Пользуясь искаженной интерпретацией произведений, в Германии привлекали концепции Достоевского для трактовки различных явлений. Так, Герман Раушнинг — соратник Гитлера на первом этапе становления фашизма, но вскоре покинувший его ряды, — заметил: «Судя по жуткому психическому расстройству и характеру его истерии, он пришел к нам прямо со страниц Достоевского». Подобный обобщенный и расширительный, если не опошленный взгляд, при серьезном анализе типов, выведенных Достоевским, конечно же не выдерживает критики.
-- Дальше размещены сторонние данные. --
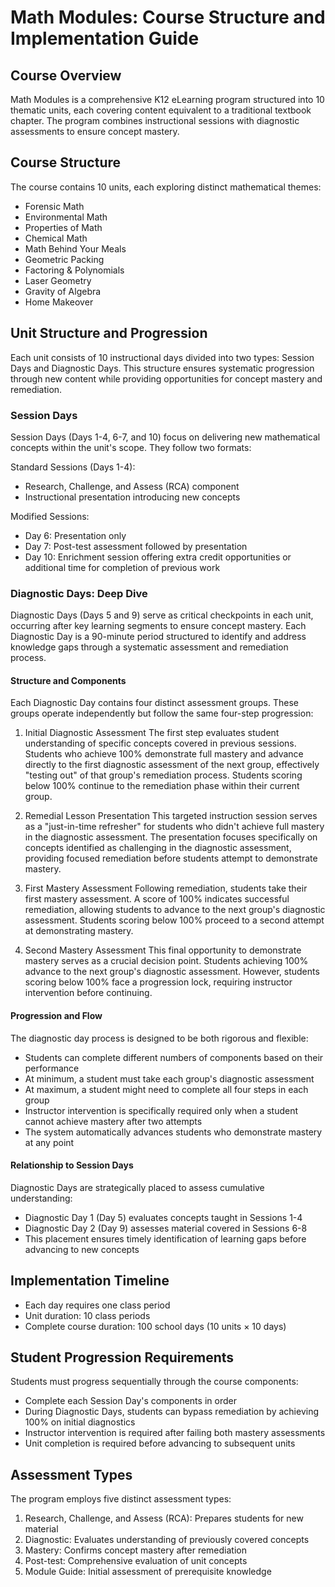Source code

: # Math Modules: Course Structure and Implementation Guide

## Course Overview
Math Modules is a comprehensive K12 eLearning program structured into 10 thematic units, each covering content equivalent to a traditional textbook chapter. The program combines instructional sessions with diagnostic assessments to ensure concept mastery.

## Course Structure
The course contains 10 units, each exploring distinct mathematical themes:
- Forensic Math
- Environmental Math
- Properties of Math
- Chemical Math
- Math Behind Your Meals
- Geometric Packing
- Factoring & Polynomials
- Laser Geometry
- Gravity of Algebra
- Home Makeover

## Unit Structure and Progression
Each unit consists of 10 instructional days divided into two types: Session Days and Diagnostic Days. This structure ensures systematic progression through new content while providing opportunities for concept mastery and remediation.

### Session Days
Session Days (Days 1-4, 6-7, and 10) focus on delivering new mathematical concepts within the unit's scope. They follow two formats:

Standard Sessions (Days 1-4):
- Research, Challenge, and Assess (RCA) component
- Instructional presentation introducing new concepts

Modified Sessions:
- Day 6: Presentation only
- Day 7: Post-test assessment followed by presentation
- Day 10: Enrichment session offering extra credit opportunities or additional time for completion of previous work

### Diagnostic Days: Deep Dive
Diagnostic Days (Days 5 and 9) serve as critical checkpoints in each unit, occurring after key learning segments to ensure concept mastery. Each Diagnostic Day is a 90-minute period structured to identify and address knowledge gaps through a systematic assessment and remediation process.

#### Structure and Components
Each Diagnostic Day contains four distinct assessment groups. These groups operate independently but follow the same four-step progression:

1. Initial Diagnostic Assessment
   The first step evaluates student understanding of specific concepts covered in previous sessions. Students who achieve 100% demonstrate full mastery and advance directly to the first diagnostic assessment of the next group, effectively "testing out" of that group's remediation process. Students scoring below 100% continue to the remediation phase within their current group.

2. Remedial Lesson Presentation
   This targeted instruction session serves as a "just-in-time refresher" for students who didn't achieve full mastery in the diagnostic assessment. The presentation focuses specifically on concepts identified as challenging in the diagnostic assessment, providing focused remediation before students attempt to demonstrate mastery.

3. First Mastery Assessment
   Following remediation, students take their first mastery assessment. A score of 100% indicates successful remediation, allowing students to advance to the next group's diagnostic assessment. Students scoring below 100% proceed to a second attempt at demonstrating mastery.

4. Second Mastery Assessment
   This final opportunity to demonstrate mastery serves as a crucial decision point. Students achieving 100% advance to the next group's diagnostic assessment. However, students scoring below 100% face a progression lock, requiring instructor intervention before continuing.

#### Progression and Flow
The diagnostic day process is designed to be both rigorous and flexible:
- Students can complete different numbers of components based on their performance
- At minimum, a student must take each group's diagnostic assessment
- At maximum, a student might need to complete all four steps in each group
- Instructor intervention is specifically required only when a student cannot achieve mastery after two attempts
- The system automatically advances students who demonstrate mastery at any point

#### Relationship to Session Days
Diagnostic Days are strategically placed to assess cumulative understanding:
- Diagnostic Day 1 (Day 5) evaluates concepts taught in Sessions 1-4
- Diagnostic Day 2 (Day 9) assesses material covered in Sessions 6-8
- This placement ensures timely identification of learning gaps before advancing to new concepts

## Implementation Timeline
- Each day requires one class period
- Unit duration: 10 class periods
- Complete course duration: 100 school days (10 units × 10 days)

## Student Progression Requirements
Students must progress sequentially through the course components:
- Complete each Session Day's components in order
- During Diagnostic Days, students can bypass remediation by achieving 100% on initial diagnostics
- Instructor intervention is required after failing both mastery assessments
- Unit completion is required before advancing to subsequent units

## Assessment Types
The program employs five distinct assessment types:
1. Research, Challenge, and Assess (RCA): Prepares students for new material
2. Diagnostic: Evaluates understanding of previously covered concepts
3. Mastery: Confirms concept mastery after remediation
4. Post-test: Comprehensive evaluation of unit concepts
5. Module Guide: Initial assessment of prerequisite knowledge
Даже извращенные ингредиенты человеческого сознания — страх, паника, ужас, жестокость — в романах Достоевского являлись своеобразным отзвуком реалий окружающего мира или факторами, генетически измененными в результате определенных воздействий. Гитлер эти ингредиенты считал вполне нормальными, используя их как рычаги политического воздействия, оставаясь в то же время вполне благополучным мещанином, заботящимся о здоровье, с уравновешенным и расчетливым сознанием, добивающимся личных целей, которые не отличались уникальностью в человеческой истории. Однако он применял уникальные в психологическом плане средства. Он боролся за собственную жизнь, жертвуя миллионами жизней других, обитал в роскошных помещениях, удовлетворял любую возникающую страсть и прибегнул к суициду, когда исчезла последняя надежда на спасение. Гитлер любил бренное существование, хотя являлся провозвестником смерти. Есть ли что-нибудь более обыкновенное в мире зла? Образы Достоевского, психическое состояние его героев и их психология здесь ни при чем.